[How Grasandor finally found Amadis.]
[Detail of the Cloister of Sant Benet de Bages, in Bages, Spain. The Benedictine monastery was built in the 10th century. Photo by Mutari.]
And as ye hear, they reached the monastery and found Eliseo in no danger, for one of the monks there who knew something about such duties had cared for him and treated him. By then Galifon, lord of the castle, was fully conscious, and when he saw Landin unarmed, he recognized him, for he like all his brothers served King Cildadan.

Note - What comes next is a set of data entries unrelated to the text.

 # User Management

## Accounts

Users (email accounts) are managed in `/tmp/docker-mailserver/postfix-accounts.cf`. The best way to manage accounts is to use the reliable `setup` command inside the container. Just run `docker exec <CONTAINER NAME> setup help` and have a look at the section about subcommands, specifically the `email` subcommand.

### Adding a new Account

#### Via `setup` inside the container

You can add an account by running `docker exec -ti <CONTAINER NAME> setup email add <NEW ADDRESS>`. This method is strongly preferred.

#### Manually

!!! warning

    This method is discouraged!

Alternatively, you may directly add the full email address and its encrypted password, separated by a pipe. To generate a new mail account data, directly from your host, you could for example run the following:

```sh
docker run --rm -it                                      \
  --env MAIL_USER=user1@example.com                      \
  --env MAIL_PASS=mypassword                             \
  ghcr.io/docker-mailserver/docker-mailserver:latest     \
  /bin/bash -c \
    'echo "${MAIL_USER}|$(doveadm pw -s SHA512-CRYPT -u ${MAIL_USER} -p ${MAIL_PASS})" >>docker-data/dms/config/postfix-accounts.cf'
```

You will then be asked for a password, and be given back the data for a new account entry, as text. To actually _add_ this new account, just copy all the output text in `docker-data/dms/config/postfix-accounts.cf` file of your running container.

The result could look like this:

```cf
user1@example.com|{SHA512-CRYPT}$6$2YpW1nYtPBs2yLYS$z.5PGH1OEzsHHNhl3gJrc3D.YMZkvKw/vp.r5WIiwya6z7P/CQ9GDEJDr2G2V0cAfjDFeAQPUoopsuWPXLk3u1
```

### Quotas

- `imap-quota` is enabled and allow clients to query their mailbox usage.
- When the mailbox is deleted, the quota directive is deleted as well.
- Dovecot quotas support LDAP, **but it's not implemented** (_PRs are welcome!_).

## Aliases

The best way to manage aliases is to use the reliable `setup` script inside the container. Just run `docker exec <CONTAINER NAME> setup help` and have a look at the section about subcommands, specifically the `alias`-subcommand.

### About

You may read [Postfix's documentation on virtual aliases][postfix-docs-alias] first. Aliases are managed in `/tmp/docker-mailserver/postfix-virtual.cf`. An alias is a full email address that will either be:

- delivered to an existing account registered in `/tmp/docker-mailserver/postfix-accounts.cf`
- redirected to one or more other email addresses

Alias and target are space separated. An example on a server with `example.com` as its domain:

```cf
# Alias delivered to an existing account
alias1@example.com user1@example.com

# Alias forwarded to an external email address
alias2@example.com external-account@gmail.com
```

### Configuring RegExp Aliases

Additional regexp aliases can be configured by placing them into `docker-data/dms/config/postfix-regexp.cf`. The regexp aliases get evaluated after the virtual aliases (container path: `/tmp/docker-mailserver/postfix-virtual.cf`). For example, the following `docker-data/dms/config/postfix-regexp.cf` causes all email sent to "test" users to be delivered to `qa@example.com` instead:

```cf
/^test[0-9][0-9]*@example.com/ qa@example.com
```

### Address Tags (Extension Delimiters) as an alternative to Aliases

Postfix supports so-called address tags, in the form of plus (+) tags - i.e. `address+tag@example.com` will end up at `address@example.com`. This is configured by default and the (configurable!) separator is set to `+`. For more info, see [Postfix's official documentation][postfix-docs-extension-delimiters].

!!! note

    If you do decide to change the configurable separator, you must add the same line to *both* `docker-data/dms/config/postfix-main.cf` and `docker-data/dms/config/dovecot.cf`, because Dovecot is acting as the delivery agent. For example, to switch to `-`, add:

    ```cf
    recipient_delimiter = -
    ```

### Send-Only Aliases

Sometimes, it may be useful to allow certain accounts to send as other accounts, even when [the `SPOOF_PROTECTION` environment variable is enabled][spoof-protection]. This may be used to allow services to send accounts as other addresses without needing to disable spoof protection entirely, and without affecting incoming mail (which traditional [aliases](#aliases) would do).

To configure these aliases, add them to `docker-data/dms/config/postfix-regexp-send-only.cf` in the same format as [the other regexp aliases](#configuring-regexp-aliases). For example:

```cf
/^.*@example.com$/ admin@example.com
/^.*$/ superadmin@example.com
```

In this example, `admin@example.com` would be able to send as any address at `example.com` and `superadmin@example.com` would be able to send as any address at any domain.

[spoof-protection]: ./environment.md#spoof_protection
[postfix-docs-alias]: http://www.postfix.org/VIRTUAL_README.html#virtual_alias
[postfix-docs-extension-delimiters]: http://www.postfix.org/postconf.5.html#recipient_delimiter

But when they had learned that King Cildadan was going to help King Lisuarte in the war he had with Amadis, those three brothers had remained in those lands, and he could not take them with him. And when he was away attending to that matter, they did a great deal of harm in that region, considering King Cildadan to be insignificant because he was under vassalage to King Lisuarte. For when fortune moves from good to bad, not only is it contrary and adverse in the principal concern, it is contrary in many other things related to that, which could be compared to the circumstances of mortal sin.
“My lord Landin, could I obtain a courtesy from you? And if ye think that my misdeeds do not merit it, your good deeds do. Do not consider my errors but what ye, given who ye are and the lineage from which ye come, ought to do.”
Landin told him:
“Galifon, I did not expect such evil deeds from you, for a knight who was raised in the court of such a good King and in the company of so many good knights is greatly obliged to follow all virtue. And I am amazed to see your upbringing brought to ruin and you following such a vile and treacherous life.”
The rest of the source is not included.